TASK REQUIREMENTS: Whenever the word "cyclique" turns up in a line below, that line should be copied.

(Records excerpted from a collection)
== == ==
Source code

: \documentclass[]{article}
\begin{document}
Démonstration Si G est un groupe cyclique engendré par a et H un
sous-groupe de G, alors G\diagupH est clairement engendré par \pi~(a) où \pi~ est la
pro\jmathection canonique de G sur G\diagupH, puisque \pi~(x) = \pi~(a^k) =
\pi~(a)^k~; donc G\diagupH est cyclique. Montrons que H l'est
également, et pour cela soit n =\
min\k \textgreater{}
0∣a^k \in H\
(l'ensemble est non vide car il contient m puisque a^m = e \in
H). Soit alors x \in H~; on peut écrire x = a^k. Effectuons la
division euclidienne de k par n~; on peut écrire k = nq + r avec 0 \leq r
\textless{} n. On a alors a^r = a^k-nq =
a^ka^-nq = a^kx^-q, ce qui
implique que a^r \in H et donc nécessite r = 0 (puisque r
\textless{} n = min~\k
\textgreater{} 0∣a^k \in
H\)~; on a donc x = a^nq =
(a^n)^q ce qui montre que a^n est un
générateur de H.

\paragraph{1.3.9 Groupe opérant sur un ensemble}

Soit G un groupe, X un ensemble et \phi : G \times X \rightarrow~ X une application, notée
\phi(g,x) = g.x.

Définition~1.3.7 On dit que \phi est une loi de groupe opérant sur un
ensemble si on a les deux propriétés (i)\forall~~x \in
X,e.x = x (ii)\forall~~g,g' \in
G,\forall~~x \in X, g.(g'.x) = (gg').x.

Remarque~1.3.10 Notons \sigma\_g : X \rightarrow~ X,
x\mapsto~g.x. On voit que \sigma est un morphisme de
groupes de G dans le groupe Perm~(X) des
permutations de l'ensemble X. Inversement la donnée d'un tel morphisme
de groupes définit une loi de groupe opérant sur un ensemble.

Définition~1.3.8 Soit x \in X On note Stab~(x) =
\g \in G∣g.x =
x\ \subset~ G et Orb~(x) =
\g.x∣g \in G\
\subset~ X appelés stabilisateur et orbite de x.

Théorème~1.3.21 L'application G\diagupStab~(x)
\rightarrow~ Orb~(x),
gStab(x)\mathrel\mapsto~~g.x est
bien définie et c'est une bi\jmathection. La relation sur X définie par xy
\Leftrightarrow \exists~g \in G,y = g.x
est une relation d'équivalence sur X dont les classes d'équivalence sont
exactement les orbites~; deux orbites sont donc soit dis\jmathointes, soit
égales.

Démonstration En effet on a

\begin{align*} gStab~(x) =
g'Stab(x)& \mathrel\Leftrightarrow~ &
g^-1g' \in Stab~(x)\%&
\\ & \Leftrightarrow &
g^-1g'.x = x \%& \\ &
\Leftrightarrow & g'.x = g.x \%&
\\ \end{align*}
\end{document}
== == ==
YOUR RESPONSE:
Démonstration Si G est un groupe cyclique engendré par a et H un
\pi~(a)^k~; donc G\diagupH est cyclique. Montrons que H l'est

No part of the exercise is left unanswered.